Figure 7 Formononetin intervention ameliorates podocyte injury and cellular senescence in diabetic kidney disease mice. A: Immunofluorescence staining of podocyte-specific markers (nephrin, podocin, and CD2AP; bars = 50 μm); B: Immunofluorescence staining of fibrosis markers (α-smooth muscle actin; bars = 50 μm); C: Immunofluorescence staining of aging markers (p21; bars = 50 μm); D: Immunofluorescence staining of cellular proliferation dynamics markers (Ki67; bars = 50 μm). n = 4 per group. ^aP < 0.05 vs control groups; ^bP < 0.01 vs high glucose groups. NS: Not significant; IRB: Irbesartan; L-FN: Low dose of formononetin; M-FN: Medium dose of formononetin; H-FN: High dose of formononetin; α-SMA: Α-smooth muscle actin.

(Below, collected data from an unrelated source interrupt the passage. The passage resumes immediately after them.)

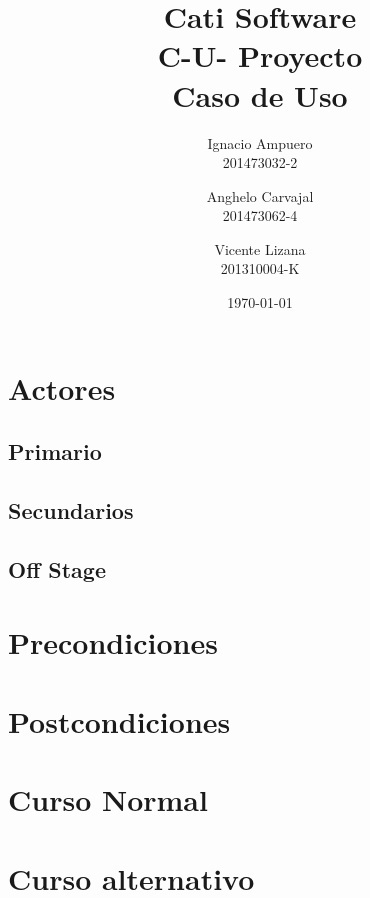 \documentclass[fleqn]{article}
\title{\huge Cati Software\\ \Huge C-U- Proyecto \\ \Large Caso de Uso \vspace{30pt}}
\author{Ignacio Ampuero\\ 201473032-2 \and Anghelo Carvajal\\ 201473062-4 \and Vicente Lizana\\ 201310004-K}
\date{\today}
\begin{document}
\maketitle
\vspace{30pt}

\section{Actores}

	\subsection{Primario}
	
	\subsection{Secundarios}
	
	\subsection{Off Stage}

\section{Precondiciones}

\section{Postcondiciones}

\section{Curso Normal}

\section{Curso alternativo}
\end{document}

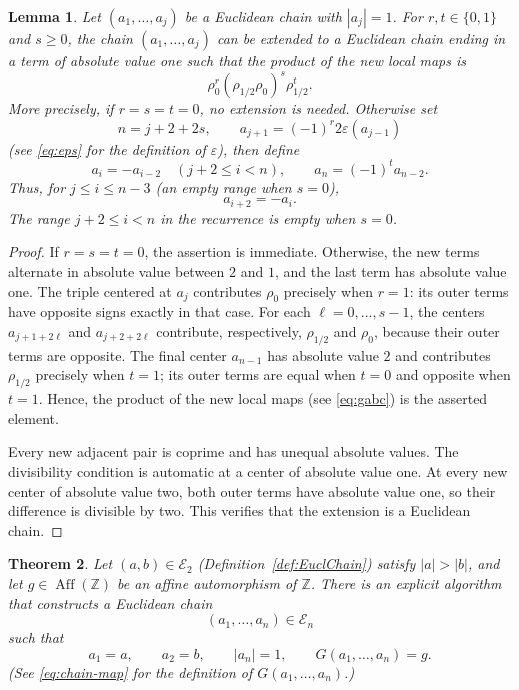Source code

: \documentclass[12pt,letterpaper]{article}
\numberwithin{equation}{section}
\newcommand{\Z}{\mathbb Z}
\newcommand{\E}{\mathcal E}
\newcommand{\Aff}{\operatorname{Aff}}
\newcommand{\eps}{\varepsilon}
\theoremstyle{plain}
\newtheorem{theorem}{Theorem}[section]
\newtheorem{lemma}[theorem]{Lemma}
\theoremstyle{definition}
\begin{document}
\begin{lemma}
\label{lem:append-one}
Let $(a_1,\ldots,a_j)$ be a Euclidean chain with $|a_j|=1$. For $r,t\in\{0,1\}$ and $s\geq0$, the chain $(a_1,\ldots,a_j)$ can be extended to a Euclidean chain ending in a term of absolute value one such that the product of the new local maps is
\[
 \rho_0^r(\rho_{1/2}\rho_0)^s\rho_{1/2}^t.
\]
More precisely, if $r=s=t=0$, no extension is needed. Otherwise set
\[
 n=j+2+2s,\qquad a_{j+1}=(-1)^r2\eps(a_{j-1})
\]
(see \eqref{eq:eps} for the definition of $\eps$), then define
\[
 a_i=-a_{i-2}\quad(j+2\leq i<n),
 \qquad a_n=(-1)^t a_{n-2}.
\]
Thus, for $j\leq i\leq n-3$ (an empty range when $s=0$),
\[
 a_{i+2}=-a_i.
\]
The range $j+2\leq i<n$ in the recurrence is empty when $s=0$.
\end{lemma}

\begin{proof}
If $r=s=t=0$, the assertion is immediate. Otherwise, the new terms alternate in absolute value between $2$ and $1$, and the last term has absolute value one. The triple centered at $a_j$ contributes $\rho_0$ precisely when $r=1$: its outer terms have opposite signs exactly in that case. For each $\ell=0,\ldots,s-1$, the centers $a_{j+1+2\ell}$ and $a_{j+2+2\ell}$ contribute, respectively, $\rho_{1/2}$ and $\rho_0$, because their outer terms are opposite. The final center $a_{n-1}$ has absolute value $2$ and contributes $\rho_{1/2}$ precisely when $t=1$; its outer terms are equal when $t=0$ and opposite when $t=1$. Hence, the product of the new local maps (see \eqref{eq:gabc}) is the asserted element.

Every new adjacent pair is coprime and has unequal absolute values. The divisibility condition is automatic at a center of absolute value one. At every new center of absolute value two, both outer terms have absolute value one, so their difference is divisible by two. This verifies that the extension is a Euclidean chain.
\end{proof}

\begin{theorem}\label{thm:realization}
Let $(a,b)\in\E_2$ (Definition~\ref{def:EuclChain}) satisfy $|a|>|b|$, and let $g\in\Aff(\Z)$ be an affine automorphism of $\Z$. There is an explicit algorithm that constructs a Euclidean chain
\[
 (a_1,\ldots,a_n)\in\E_n
\]
such that
\[
 a_1=a,\qquad a_2=b,\qquad |a_n|=1,
 \qquad G(a_1,\ldots,a_n)=g.
\]
(See \eqref{eq:chain-map} for the definition of $G(a_1,\ldots,a_n)$.)
\end{theorem}
\end{document}
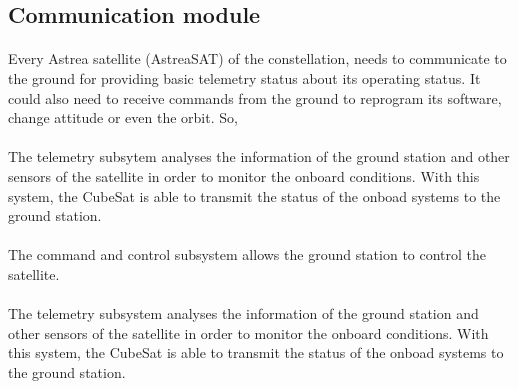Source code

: \subsection{Communication module}


\paragraph{} Every Astrea satellite (AstreaSAT) of the constellation, needs to communicate to the ground for providing basic telemetry status about its operating status. It could also need to receive commands from the ground to reprogram its software, change attitude or even the orbit. So,  \\


\paragraph{} The telemetry subsytem analyses the information of the ground station and other sensors of the satellite in 	order to monitor the onboard conditions. With this system, the CubeSat is able to transmit the status of the onboad systems to the ground station.
\paragraph{}The command and control subsystem allows the ground station to control the satellite.

\paragraph{} The telemetry subsystem analyses the information of the ground station and other sensors of the satellite in order to monitor the onboard conditions. With this system, the CubeSat is able to transmit the status of the onboad systems to the ground station.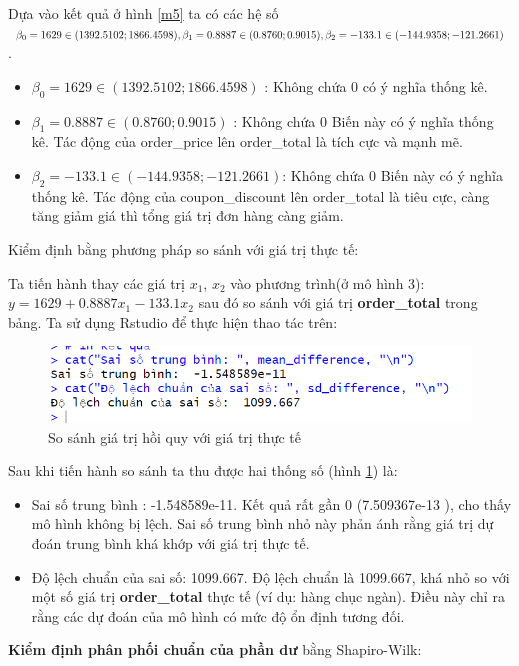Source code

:  Dựa vào kết quả ở hình \ref{m5} ta có các hệ số $\beta_0= 1629\in(1392.5102; 1866.4598), \beta_1= 0.8887\in(0.8760; 0.9015),\\ \beta_2= -133.1\in(-144.9358; -121.2661)$.
 \begin{itemize}
  \item $\beta_0= 1629\in(1392.5102; 1866.4598)$ : Không chứa 0 \rightarrow có ý nghĩa thống kê.
  \item $\beta_1= 0.8887\in(0.8760; 0.9015)$ : Không chứa 0 \rightarrow  Biến này có ý nghĩa thống kê. Tác động của order\_price lên order\_total là tích cực và mạnh mẽ.
  \item $\beta_2= -133.1\in(-144.9358; -121.2661)$: Không chứa 0 \rightarrow Biến này có ý nghĩa thống kê. Tác động của coupon\_discount lên order\_total là tiêu cực, càng tăng giảm giá thì tổng giá trị đơn hàng càng giảm.
 \end{itemize}
Kiểm định bằng phương pháp so sánh với giá trị thực tế:

Ta tiến hành thay các giá trị $x_1$, $x_2$ vào phương trình(ở mô hình 3): $y= 1629 + 0.8887x_1 - 133.1 x_2$ sau đó so sánh với giá trị \textbf{order\_total} trong bảng. Ta sử dụng Rstudio để thực hiện thao tác trên:

\begin{figure}[H]
  \centering
  \includegraphics[width=0.7\linewidth]{graphics/5.5.7.png}
  \caption{So sánh giá trị hồi quy với giá trị thực tế }
  \label{m7}
\end{figure}

 Sau khi tiến hành so sánh ta thu được hai thống số (hình \ref{m7}) là:
\begin{itemize}
  \item Sai số trung bình : -1.548589e-11. Kết quả rất gần 0 (7.509367e-13 ), cho thấy mô hình không bị lệch. Sai số trung bình nhỏ này phản ánh rằng giá trị dự đoán trung bình khá khớp với giá trị thực tế.
  \item Độ lệch chuẩn của sai số: 1099.667. Độ lệch chuẩn là 1099.667, khá nhỏ so với một số giá trị \textbf{order\_total} thực tế (ví dụ: hàng chục ngàn). Điều này chỉ ra rằng các dự đoán của mô hình có mức độ ổn định tương đối.
\end{itemize}

\textbf{Kiểm định phân phối chuẩn của phần dư} bằng Shapiro-Wilk:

Figure 8 Formononetin exhibits anti-senescence effects in diabetic kidney disease mice. A-C: Formononetin (FN) intervention significantly reduces levels of interleukin-1β, interleukin-6, and tumor necrosis factor α in renal tissues of diabetic kidney disease mice; D: FN intervention significantly decreases β-galactosidase activity in renal tissues; E-H: FN intervention significantly upregulates MDM2 and CCND1 gene expression and downregulates p53 and p21 gene expression; I: Western blot bands of p53 signaling pathway; J-M: FN intervention significantly increases MDM2 and CCND1 protein levels and decreases p53 and p21 protein levels. n = 10 for A-D, n = 3 for F. ^aP < 0.05 vs control groups; ^bP < 0.01 vs control groups; ^cP < 0.05 vs high glucose groups; ^dP < 0.01 vs high glucose groups. H-FN: High dose of formononetin; IL-1β: Interleukin-1β; IL-6: Interleukin-6; TNF-α: Tumor necrosis factor α.

Figure 9 Formononetin delays cellular senescence in diabetic kidney disease by inhibiting hyperactivation of the p53 signaling pathway. DKD: Diabetic kidney disease.